§ Try it
Use the entries below to count the lines that hold the word "true"; answer with the number only.

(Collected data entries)
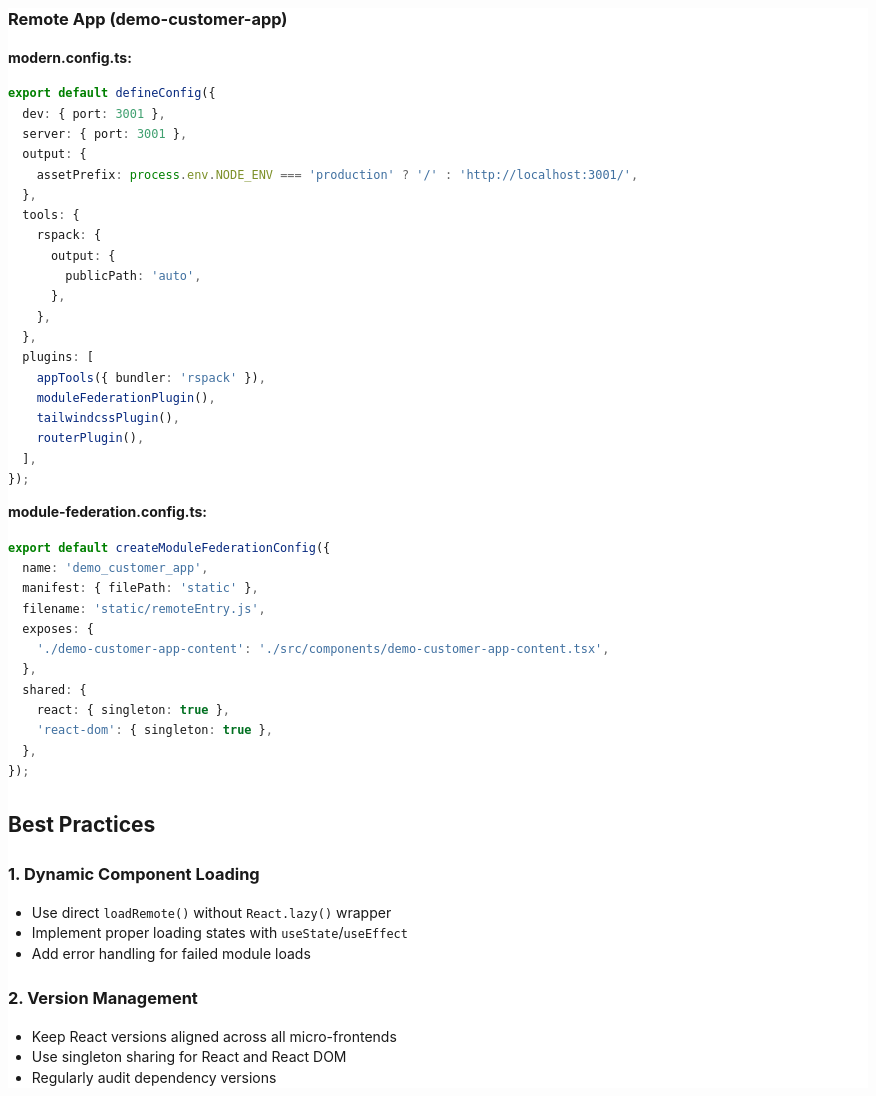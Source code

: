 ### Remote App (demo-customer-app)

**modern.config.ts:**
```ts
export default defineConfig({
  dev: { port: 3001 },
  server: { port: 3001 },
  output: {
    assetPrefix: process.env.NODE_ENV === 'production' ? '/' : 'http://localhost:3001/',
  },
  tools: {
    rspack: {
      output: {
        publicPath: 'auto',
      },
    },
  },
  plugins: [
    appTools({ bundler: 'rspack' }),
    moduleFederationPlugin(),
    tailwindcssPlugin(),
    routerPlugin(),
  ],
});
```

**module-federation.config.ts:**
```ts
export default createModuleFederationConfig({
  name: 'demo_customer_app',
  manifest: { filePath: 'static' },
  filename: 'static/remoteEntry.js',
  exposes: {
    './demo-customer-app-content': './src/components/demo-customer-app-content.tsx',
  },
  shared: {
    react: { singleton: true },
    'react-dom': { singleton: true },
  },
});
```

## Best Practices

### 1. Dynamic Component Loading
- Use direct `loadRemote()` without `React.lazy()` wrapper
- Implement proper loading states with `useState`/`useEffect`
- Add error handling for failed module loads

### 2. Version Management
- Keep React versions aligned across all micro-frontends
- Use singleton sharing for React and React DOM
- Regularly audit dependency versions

§ Result below
2